[Extracted records]
***

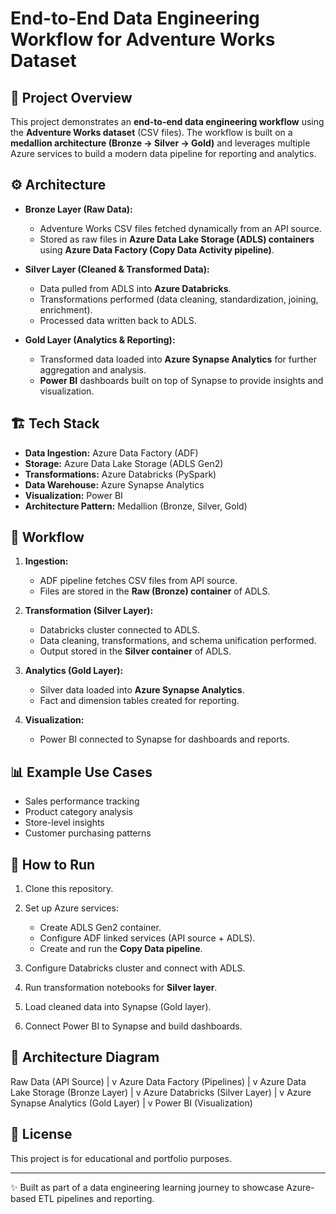 # End-to-End Data Engineering Workflow for Adventure Works Dataset

## 📌 Project Overview

This project demonstrates an **end-to-end data engineering workflow** using the **Adventure Works dataset** (CSV files). The workflow is built on a **medallion architecture (Bronze → Silver → Gold)** and leverages multiple Azure services to build a modern data pipeline for reporting and analytics.

## ⚙️ Architecture

* **Bronze Layer (Raw Data):**

  * Adventure Works CSV files fetched dynamically from an API source.
  * Stored as raw files in **Azure Data Lake Storage (ADLS) containers** using **Azure Data Factory (Copy Data Activity pipeline)**.

* **Silver Layer (Cleaned & Transformed Data):**

  * Data pulled from ADLS into **Azure Databricks**.
  * Transformations performed (data cleaning, standardization, joining, enrichment).
  * Processed data written back to ADLS.

* **Gold Layer (Analytics & Reporting):**

  * Transformed data loaded into **Azure Synapse Analytics** for further aggregation and analysis.
  * **Power BI** dashboards built on top of Synapse to provide insights and visualization.

## 🏗️ Tech Stack

* **Data Ingestion:** Azure Data Factory (ADF)
* **Storage:** Azure Data Lake Storage (ADLS Gen2)
* **Transformations:** Azure Databricks (PySpark)
* **Data Warehouse:** Azure Synapse Analytics
* **Visualization:** Power BI
* **Architecture Pattern:** Medallion (Bronze, Silver, Gold)

## 🚀 Workflow

1. **Ingestion:**

   * ADF pipeline fetches CSV files from API source.
   * Files are stored in the **Raw (Bronze) container** of ADLS.

2. **Transformation (Silver Layer):**

   * Databricks cluster connected to ADLS.
   * Data cleaning, transformations, and schema unification performed.
   * Output stored in the **Silver container** of ADLS.

3. **Analytics (Gold Layer):**

   * Silver data loaded into **Azure Synapse Analytics**.
   * Fact and dimension tables created for reporting.

4. **Visualization:**

   * Power BI connected to Synapse for dashboards and reports.

## 📊 Example Use Cases

* Sales performance tracking
* Product category analysis
* Store-level insights
* Customer purchasing patterns

## 🔧 How to Run

1. Clone this repository.
2. Set up Azure services:

   * Create ADLS Gen2 container.
   * Configure ADF linked services (API source + ADLS).
   * Create and run the **Copy Data pipeline**.
3. Configure Databricks cluster and connect with ADLS.
4. Run transformation notebooks for **Silver layer**.
5. Load cleaned data into Synapse (Gold layer).
6. Connect Power BI to Synapse and build dashboards.

## 📐 Architecture Diagram
Raw Data (API Source)
        |
        v
Azure Data Factory (Pipelines)
        |
        v
Azure Data Lake Storage (Bronze Layer)
        |
        v
Azure Databricks (Silver Layer)
        |
        v
Azure Synapse Analytics (Gold Layer)
        |
        v
Power BI (Visualization)


## 📜 License

This project is for educational and portfolio purposes.

---

✨ Built as part of a data engineering learning journey to showcase Azure-based ETL pipelines and reporting.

***

-- What needs to be done --
A word-for-word transcript of the entries above is needed, with pictures removed.

-- Written answer --
 # End-to-End Data Engineering Workflow for Adventure Works Dataset

## 📌 Project Overview

This project demonstrates an **end-to-end data engineering workflow** using the **Adventure Works dataset** (CSV files). The workflow is built on a **medallion architecture (Bronze → Silver → Gold)** and leverages multiple Azure services to build a modern data pipeline for reporting and analytics.

## ⚙️ Architecture

* **Bronze Layer (Raw Data):**

  * Adventure Works CSV files fetched dynamically from an API source.
  * Stored as raw files in **Azure Data Lake Storage (ADLS) containers** using **Azure Data Factory (Copy Data Activity pipeline)**.

* **Silver Layer (Cleaned & Transformed Data):**

  * Data pulled from ADLS into **Azure Databricks**.
  * Transformations performed (data cleaning, standardization, joining, enrichment).
  * Processed data written back to ADLS.

* **Gold Layer (Analytics & Reporting):**

  * Transformed data loaded into **Azure Synapse Analytics** for further aggregation and analysis.
  * **Power BI** dashboards built on top of Synapse to provide insights and visualization.

## 🏗️ Tech Stack

* **Data Ingestion:** Azure Data Factory (ADF)
* **Storage:** Azure Data Lake Storage (ADLS Gen2)
* **Transformations:** Azure Databricks (PySpark)
* **Data Warehouse:** Azure Synapse Analytics
* **Visualization:** Power BI
* **Architecture Pattern:** Medallion (Bronze, Silver, Gold)

## 🚀 Workflow

1. **Ingestion:**

   * ADF pipeline fetches CSV files from API source.
   * Files are stored in the **Raw (Bronze) container** of ADLS.

2. **Transformation (Silver Layer):**

   * Databricks cluster connected to ADLS.
   * Data cleaning, transformations, and schema unification performed.
   * Output stored in the **Silver container** of ADLS.

3. **Analytics (Gold Layer):**

   * Silver data loaded into **Azure Synapse Analytics**.
   * Fact and dimension tables created for reporting.

4. **Visualization:**

   * Power BI connected to Synapse for dashboards and reports.

## 📊 Example Use Cases

* Sales performance tracking
* Product category analysis
* Store-level insights
* Customer purchasing patterns

## 🔧 How to Run

1. Clone this repository.
2. Set up Azure services:

   * Create ADLS Gen2 container.
   * Configure ADF linked services (API source + ADLS).
   * Create and run the **Copy Data pipeline**.
3. Configure Databricks cluster and connect with ADLS.
4. Run transformation notebooks for **Silver layer**.
5. Load cleaned data into Synapse (Gold layer).
6. Connect Power BI to Synapse and build dashboards.

## 📐 Architecture Diagram
Raw Data (API Source)
        |
        v
Azure Data Factory (Pipelines)
        |
        v
Azure Data Lake Storage (Bronze Layer)
        |
        v
Azure Databricks (Silver Layer)
        |
        v
Azure Synapse Analytics (Gold Layer)
        |
        v
Power BI (Visualization)


## 📜 License

This project is for educational and portfolio purposes.

---

✨ Built as part of a data engineering learning journey to showcase Azure-based ETL pipelines and reporting.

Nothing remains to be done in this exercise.